Meanwhile, now that I actually know how to read the current output, it 
does provide the needed information, even if the output /is/ rather 
confusing to newbies.

Back to btrfs behavior and how it leads to nospc errors, however...

When btrfs deletes files, it frees space in the corresponding chunks, but 
since individual files normally use a lot more data space than metadata, 
data chunks get emptied faster than the corresponding metadata chunks.

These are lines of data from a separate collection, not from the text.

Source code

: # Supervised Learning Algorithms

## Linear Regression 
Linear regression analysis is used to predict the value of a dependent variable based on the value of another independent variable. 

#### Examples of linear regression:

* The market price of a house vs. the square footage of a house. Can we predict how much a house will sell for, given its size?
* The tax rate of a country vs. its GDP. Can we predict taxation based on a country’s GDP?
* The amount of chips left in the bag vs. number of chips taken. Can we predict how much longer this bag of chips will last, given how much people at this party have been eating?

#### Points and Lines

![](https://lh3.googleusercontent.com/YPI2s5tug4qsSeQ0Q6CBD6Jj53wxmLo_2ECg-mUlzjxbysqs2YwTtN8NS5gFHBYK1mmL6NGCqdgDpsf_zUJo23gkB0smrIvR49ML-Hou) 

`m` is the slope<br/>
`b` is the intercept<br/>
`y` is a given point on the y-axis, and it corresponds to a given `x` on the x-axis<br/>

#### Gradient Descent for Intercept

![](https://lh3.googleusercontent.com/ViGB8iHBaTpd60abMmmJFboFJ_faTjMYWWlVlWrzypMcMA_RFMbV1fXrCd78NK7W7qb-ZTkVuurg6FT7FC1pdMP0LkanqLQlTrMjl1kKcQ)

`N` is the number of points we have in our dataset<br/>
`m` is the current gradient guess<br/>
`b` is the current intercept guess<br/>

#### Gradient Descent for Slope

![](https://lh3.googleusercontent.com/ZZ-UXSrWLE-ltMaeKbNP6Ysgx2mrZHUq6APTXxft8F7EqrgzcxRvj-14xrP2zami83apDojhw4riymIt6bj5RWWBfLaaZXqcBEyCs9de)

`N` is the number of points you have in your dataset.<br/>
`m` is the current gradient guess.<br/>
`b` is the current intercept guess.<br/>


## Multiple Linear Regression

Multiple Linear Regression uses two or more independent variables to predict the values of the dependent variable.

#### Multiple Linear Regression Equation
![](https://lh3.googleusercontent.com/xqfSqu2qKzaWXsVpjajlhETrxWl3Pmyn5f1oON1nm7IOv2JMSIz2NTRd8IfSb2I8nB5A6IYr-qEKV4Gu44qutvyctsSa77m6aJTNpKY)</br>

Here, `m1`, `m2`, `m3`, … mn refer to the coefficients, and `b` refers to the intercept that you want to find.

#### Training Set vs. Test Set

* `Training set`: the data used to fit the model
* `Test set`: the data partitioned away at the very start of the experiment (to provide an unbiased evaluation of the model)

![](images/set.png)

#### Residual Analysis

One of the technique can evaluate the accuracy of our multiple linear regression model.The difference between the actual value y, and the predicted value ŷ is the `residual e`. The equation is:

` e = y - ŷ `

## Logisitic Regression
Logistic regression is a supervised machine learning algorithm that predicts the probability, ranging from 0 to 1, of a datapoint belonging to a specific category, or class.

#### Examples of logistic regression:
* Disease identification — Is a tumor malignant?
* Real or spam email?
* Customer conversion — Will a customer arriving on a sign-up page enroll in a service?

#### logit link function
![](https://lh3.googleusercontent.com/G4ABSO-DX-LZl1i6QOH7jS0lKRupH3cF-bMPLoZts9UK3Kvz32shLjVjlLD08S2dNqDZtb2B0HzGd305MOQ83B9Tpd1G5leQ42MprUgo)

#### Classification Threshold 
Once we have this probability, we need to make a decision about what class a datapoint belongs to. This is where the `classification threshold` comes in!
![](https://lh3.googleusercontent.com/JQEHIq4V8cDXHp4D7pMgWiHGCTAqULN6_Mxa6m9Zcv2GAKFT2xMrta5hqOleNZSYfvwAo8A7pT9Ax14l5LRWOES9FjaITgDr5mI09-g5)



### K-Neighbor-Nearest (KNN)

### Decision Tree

But here's the problem.  Btrfs can automatically free space back to the 
allocated chunks as files get deleted, but it does *NOT* (yet) know how 
to automatically deallocate those now empty or mostly empty chunks, 
returning them to the unallocated pool so they can be reused as another 
chunk-type if necessary.

So btrfs uses space up in two stages, but can only automatically return 
unused space back in one stage, not the other.  Currently, to deallocate 
and free those unused blocks, you must run balance (which is where the 
filtered balance -dusage=20 or whatever, to balance, in that case only 
data chunks with 20% usage or less), which rewrites those blocks and 
consolidates any remaining usage as it goes, freeing up the blocks it 
empties back to the unallocated pool.

At some point the devs plan to automate the process, probably by 
automatically triggering a balance start -dusage=5 or balance start 
-musage=5, or whatever, as necessary.  But that hasn't happened yet.  
Which is why admins must currently keep an eye on things and run that 
balance manually (or hack up some sort of script to do it automatically, 
themselves) when necessary.

> Was the fs stuck in a state
> where it couldn't clean up because it couldn't write more metadata (and
> hence adding a few gb allowed it to balance)?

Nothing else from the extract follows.